» **Exercise requirements**
Each line of the entries below that includes "weapon" belongs in your answer.

» **Available data**
****************

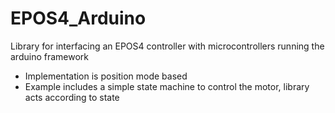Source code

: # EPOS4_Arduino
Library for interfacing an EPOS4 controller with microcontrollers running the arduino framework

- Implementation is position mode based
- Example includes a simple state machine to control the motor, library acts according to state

****************

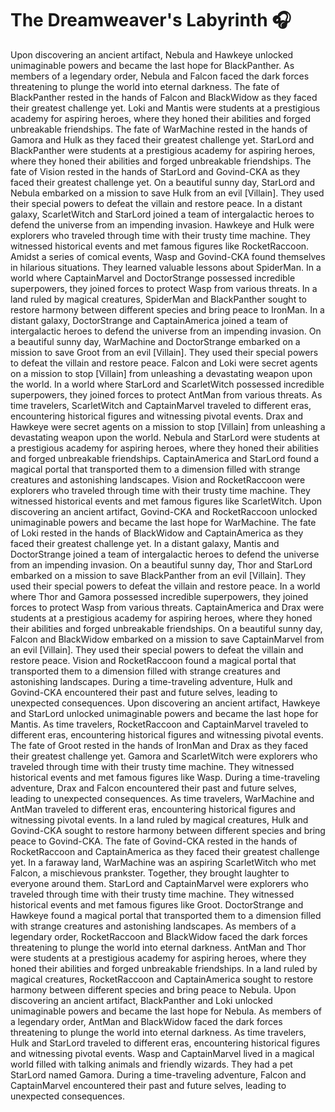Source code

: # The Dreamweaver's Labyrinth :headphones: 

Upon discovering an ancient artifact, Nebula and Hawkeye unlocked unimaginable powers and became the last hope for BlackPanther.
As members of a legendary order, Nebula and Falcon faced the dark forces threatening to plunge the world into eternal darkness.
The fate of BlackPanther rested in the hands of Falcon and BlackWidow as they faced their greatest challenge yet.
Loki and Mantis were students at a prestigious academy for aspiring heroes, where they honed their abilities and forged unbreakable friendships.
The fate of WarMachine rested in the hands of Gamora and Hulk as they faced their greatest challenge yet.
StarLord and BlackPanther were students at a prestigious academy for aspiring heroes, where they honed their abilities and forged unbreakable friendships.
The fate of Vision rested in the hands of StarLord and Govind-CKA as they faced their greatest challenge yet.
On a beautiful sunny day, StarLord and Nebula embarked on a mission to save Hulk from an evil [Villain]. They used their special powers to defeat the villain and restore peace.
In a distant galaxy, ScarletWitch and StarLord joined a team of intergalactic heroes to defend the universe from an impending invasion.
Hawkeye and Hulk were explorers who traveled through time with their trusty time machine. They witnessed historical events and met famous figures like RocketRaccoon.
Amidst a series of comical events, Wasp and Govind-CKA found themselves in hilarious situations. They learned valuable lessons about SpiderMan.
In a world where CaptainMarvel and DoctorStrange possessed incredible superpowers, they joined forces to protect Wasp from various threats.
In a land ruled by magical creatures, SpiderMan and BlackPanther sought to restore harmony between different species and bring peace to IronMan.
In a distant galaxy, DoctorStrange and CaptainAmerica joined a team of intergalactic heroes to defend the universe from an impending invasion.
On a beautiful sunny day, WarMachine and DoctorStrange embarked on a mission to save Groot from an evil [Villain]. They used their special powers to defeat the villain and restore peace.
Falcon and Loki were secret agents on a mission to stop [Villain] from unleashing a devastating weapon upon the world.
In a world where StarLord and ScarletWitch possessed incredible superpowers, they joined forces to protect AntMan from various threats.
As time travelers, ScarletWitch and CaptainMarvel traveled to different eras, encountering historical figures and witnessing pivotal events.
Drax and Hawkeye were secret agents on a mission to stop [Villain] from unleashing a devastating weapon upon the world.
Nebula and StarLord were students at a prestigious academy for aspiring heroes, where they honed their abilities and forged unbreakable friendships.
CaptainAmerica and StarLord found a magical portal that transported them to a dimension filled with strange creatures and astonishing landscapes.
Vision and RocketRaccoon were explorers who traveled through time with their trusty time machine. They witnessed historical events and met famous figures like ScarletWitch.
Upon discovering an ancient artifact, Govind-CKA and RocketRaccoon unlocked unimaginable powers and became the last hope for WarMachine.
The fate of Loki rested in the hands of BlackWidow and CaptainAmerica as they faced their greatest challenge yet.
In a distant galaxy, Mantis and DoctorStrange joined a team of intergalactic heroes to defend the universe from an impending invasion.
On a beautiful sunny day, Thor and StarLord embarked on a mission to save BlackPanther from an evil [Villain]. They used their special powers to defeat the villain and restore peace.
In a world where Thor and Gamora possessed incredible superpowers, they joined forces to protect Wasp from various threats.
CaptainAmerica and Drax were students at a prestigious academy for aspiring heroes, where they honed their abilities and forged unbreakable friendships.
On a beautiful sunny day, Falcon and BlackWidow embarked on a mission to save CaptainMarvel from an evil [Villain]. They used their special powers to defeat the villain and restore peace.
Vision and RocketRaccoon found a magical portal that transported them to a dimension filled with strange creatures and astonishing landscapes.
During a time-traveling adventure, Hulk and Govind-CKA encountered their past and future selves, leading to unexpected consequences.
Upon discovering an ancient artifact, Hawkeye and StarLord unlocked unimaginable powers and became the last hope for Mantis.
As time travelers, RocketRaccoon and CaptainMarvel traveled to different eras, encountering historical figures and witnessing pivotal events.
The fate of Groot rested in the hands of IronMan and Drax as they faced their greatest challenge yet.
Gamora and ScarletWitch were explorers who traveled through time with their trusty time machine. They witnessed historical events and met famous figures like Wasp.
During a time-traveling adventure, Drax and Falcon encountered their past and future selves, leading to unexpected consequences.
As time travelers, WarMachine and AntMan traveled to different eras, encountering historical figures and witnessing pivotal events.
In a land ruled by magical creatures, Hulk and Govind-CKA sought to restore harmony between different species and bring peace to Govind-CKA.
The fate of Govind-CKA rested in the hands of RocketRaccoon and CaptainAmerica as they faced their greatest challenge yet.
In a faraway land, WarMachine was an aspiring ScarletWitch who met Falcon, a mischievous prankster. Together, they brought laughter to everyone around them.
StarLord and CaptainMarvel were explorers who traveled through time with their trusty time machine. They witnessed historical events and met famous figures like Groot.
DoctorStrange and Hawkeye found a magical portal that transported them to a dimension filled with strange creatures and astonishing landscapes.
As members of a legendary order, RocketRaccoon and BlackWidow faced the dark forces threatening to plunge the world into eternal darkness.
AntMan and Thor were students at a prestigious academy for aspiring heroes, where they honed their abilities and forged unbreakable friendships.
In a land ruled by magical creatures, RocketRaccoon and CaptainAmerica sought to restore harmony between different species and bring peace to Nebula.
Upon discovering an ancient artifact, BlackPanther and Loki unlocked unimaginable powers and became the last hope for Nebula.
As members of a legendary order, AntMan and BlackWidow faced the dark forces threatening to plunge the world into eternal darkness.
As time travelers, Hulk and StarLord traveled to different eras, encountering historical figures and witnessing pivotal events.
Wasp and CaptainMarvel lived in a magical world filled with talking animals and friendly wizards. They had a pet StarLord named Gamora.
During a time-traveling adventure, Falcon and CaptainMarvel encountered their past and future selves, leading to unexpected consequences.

****************

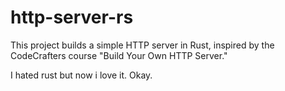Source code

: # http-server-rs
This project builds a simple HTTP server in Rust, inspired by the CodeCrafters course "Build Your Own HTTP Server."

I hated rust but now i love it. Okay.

****************

» **Response**
Falcon and Loki were secret agents on a mission to stop [Villain] from unleashing a devastating weapon upon the world.
Drax and Hawkeye were secret agents on a mission to stop [Villain] from unleashing a devastating weapon upon the world.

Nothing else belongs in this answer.